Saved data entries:
--- START ---
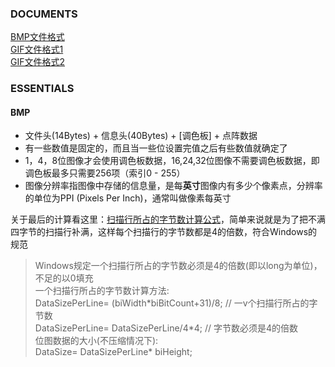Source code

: ### DOCUMENTS  
[BMP文件格式](https://www.cnblogs.com/l2rf/p/5643352.html)  
[GIF文件格式1](https://www.jianshu.com/p/df52f1511cf8)  
[GIF文件格式2](https://blog.csdn.net/Swallow_he/article/details/76165202)  

### ESSENTIALS  

#### BMP  

+ 文件头(14Bytes) + 信息头(40Bytes) + [调色板] + 点阵数据  
+ 有一些数值是固定的，而且当一些位设置完值之后有些数值就确定了  
+ 1，4，8位图像才会使用调色板数据，16,24,32位图像不需要调色板数据，即调色板最多只需要256项（索引0 - 255）  
+ 图像分辨率指图像中存储的信息量，是每**英寸**图像内有多少个像素点，分辨率的单位为PPI (Pixels Per Inch)，通常叫做像素每英寸

关于最后的计算看这里：[扫描行所占的字节数计算公式](https://blog.csdn.net/cocoasprite/article/details/52793418)，简单来说就是为了把不满四字节的扫描行补满，这样每个扫描行的字节数都是4的倍数，符合Windows的规范  
> Windows规定一个扫描行所占的字节数必须是4的倍数(即以long为单位)，不足的以0填充  
一个扫描行所占的字节数计算方法:   
DataSizePerLine= (biWidth\*biBitCount+31)/8; // 一v个扫描行所占的字节数  
DataSizePerLine= DataSizePerLine/4\*4; // 字节数必须是4的倍数  
位图数据的大小(不压缩情况下):  
DataSize= DataSizePerLine* biHeight;  
  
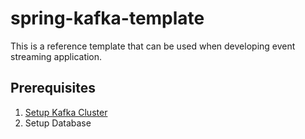 # spring-kafka-template
This is a reference template that can be used when developing event streaming application.

## Prerequisites

1. [Setup Kafka Cluster](/setup-kafka.md)
2. Setup Database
--- END ---
**Exercise objective:**
All of the data above needs to be retyped exactly, with the pictures removed.

**Expected output:**
Source code

: ### DOCUMENTS  
[BMP文件格式](https://www.cnblogs.com/l2rf/p/5643352.html)  
[GIF文件格式1](https://www.jianshu.com/p/df52f1511cf8)  
[GIF文件格式2](https://blog.csdn.net/Swallow_he/article/details/76165202)  

### ESSENTIALS  

#### BMP  

+ 文件头(14Bytes) + 信息头(40Bytes) + [调色板] + 点阵数据  
+ 有一些数值是固定的，而且当一些位设置完值之后有些数值就确定了  
+ 1，4，8位图像才会使用调色板数据，16,24,32位图像不需要调色板数据，即调色板最多只需要256项（索引0 - 255）  
+ 图像分辨率指图像中存储的信息量，是每**英寸**图像内有多少个像素点，分辨率的单位为PPI (Pixels Per Inch)，通常叫做像素每英寸

关于最后的计算看这里：[扫描行所占的字节数计算公式](https://blog.csdn.net/cocoasprite/article/details/52793418)，简单来说就是为了把不满四字节的扫描行补满，这样每个扫描行的字节数都是4的倍数，符合Windows的规范  
> Windows规定一个扫描行所占的字节数必须是4的倍数(即以long为单位)，不足的以0填充  
一个扫描行所占的字节数计算方法:   
DataSizePerLine= (biWidth\*biBitCount+31)/8; // 一v个扫描行所占的字节数  
DataSizePerLine= DataSizePerLine/4\*4; // 字节数必须是4的倍数  
位图数据的大小(不压缩情况下):  
DataSize= DataSizePerLine* biHeight;  
  
 # spring-kafka-template
This is a reference template that can be used when developing event streaming application.

## Prerequisites

1. [Setup Kafka Cluster](/setup-kafka.md)
2. Setup Database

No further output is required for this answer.